It's a Big Spiral Arm

Dodeka Pi Day Coming Up in the Spiral Arm! 

For those who missed Pi Day on 3/14 be aware that pi in duodecimal notation is

3.184809493#918664573X6211##151551X05729290X7809X492..

(where X is 10 and # is 11 compressed to single digits)

Since the Confederation of Central Worlds and the Old Planets in the United League of the Periphery use dodeka time, that is: base 12, it is only fair to give them a shot.  Especially since the clock face has 12 hours and the year has 12 months.  So celebrate on March 18th. 

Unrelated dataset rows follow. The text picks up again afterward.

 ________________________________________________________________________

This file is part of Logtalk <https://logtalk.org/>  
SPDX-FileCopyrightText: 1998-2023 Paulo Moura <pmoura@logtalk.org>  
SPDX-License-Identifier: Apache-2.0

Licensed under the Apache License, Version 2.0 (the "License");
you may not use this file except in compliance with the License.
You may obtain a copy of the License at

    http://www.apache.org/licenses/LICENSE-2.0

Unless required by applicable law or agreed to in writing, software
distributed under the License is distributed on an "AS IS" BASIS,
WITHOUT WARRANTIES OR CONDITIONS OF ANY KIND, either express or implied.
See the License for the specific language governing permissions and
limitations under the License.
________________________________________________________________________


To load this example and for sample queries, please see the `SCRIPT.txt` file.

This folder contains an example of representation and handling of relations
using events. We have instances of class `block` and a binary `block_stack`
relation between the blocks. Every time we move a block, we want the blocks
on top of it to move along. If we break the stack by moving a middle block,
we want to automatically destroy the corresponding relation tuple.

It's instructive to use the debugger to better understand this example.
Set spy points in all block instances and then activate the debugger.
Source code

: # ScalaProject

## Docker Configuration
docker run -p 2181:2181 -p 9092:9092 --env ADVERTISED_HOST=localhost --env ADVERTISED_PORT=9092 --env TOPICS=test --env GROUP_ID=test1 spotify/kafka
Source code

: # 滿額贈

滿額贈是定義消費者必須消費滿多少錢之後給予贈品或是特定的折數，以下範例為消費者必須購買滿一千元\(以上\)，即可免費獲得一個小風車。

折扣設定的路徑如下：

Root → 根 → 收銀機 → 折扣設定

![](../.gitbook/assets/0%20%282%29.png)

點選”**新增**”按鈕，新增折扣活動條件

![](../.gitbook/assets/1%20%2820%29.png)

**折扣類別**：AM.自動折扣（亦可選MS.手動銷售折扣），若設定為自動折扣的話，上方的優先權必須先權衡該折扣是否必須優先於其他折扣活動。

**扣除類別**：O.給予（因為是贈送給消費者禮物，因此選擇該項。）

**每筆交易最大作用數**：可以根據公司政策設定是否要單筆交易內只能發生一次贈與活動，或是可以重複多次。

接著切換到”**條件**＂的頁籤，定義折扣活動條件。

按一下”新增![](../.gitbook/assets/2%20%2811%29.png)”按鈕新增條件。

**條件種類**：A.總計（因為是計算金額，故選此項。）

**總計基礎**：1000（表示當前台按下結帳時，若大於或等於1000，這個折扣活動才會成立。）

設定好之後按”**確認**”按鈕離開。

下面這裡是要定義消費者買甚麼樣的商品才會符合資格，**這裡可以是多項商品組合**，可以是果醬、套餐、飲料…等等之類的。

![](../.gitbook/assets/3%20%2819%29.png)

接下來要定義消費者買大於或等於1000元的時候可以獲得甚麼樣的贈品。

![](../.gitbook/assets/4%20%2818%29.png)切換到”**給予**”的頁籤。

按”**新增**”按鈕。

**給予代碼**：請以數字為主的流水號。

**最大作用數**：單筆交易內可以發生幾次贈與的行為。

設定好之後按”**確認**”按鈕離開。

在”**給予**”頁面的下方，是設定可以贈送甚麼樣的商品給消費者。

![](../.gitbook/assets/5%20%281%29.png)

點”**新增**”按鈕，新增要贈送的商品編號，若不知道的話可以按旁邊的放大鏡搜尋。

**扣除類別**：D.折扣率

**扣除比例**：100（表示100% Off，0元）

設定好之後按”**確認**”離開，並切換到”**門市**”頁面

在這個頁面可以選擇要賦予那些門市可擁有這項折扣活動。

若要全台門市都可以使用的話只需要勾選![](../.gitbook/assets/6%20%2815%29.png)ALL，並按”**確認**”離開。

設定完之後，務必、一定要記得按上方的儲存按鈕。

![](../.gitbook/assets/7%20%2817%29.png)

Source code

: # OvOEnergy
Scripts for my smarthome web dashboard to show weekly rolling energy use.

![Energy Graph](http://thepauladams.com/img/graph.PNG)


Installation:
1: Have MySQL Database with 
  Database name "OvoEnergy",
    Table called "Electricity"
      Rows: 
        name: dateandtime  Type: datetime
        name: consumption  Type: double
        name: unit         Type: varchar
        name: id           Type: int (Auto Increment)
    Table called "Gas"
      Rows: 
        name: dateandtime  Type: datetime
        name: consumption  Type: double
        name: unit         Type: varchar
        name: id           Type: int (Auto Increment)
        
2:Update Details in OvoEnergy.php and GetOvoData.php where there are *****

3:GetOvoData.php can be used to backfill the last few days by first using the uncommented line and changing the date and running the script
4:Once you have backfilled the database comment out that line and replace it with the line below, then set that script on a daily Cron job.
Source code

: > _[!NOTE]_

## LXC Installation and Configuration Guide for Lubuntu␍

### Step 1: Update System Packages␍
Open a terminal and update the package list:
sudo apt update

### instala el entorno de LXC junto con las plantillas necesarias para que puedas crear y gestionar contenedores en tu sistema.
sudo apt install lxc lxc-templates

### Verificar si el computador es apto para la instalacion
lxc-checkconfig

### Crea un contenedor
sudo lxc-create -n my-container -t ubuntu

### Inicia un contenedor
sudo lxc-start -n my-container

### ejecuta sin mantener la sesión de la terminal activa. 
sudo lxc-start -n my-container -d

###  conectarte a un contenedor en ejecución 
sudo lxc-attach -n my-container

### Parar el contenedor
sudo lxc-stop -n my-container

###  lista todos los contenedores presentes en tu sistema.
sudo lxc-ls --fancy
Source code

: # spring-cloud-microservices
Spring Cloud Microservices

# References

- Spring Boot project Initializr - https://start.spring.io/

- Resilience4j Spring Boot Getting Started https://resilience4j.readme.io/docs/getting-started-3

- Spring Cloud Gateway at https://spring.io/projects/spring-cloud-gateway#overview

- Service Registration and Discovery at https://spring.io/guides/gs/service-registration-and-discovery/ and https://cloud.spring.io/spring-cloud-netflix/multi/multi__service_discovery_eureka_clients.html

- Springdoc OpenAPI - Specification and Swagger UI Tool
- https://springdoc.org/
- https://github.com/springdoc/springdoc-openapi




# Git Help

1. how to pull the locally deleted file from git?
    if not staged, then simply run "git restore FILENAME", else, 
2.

Thus, there has always been a tension between useful measures (inches, ounces, feet, yards, etc.) tied to the human body and easily calculable measures (multiples of 10).  Two solutions were possible: change the measures to multiples of ten; or.... change the arithmetic to base 12. 

It is not clear how the bulk of the Periphery (High Tara, Ramage, Valency, Foreganger, Hawthorn Rose, New Eireann, Jehovah, et al.) wound up with a metric time system of a normal human heartbeat building up in multiples of ten, while the Old Planets (Old 'Saken, Die Bold, Friesing's World, Bandonope, Kauntusulphalughy, Abyalon, Megranome, et al.) retained the old Commonwealth system of a beat building up in multiples of 12.  Since time was no longer tied to the rotation of one particular planet or the cycle of its moon or its revolution round its sun (not to speak of the number of planets visible by eye - 7) there was no need for either metric time or dodeka time to match that of Earth.  However, by a curious coincidence, one dodeka day (or "doo-dah" day) is precisely equal to a Terran day, while a metric day (1 kilominute) is just tiny bit shorter (0.96).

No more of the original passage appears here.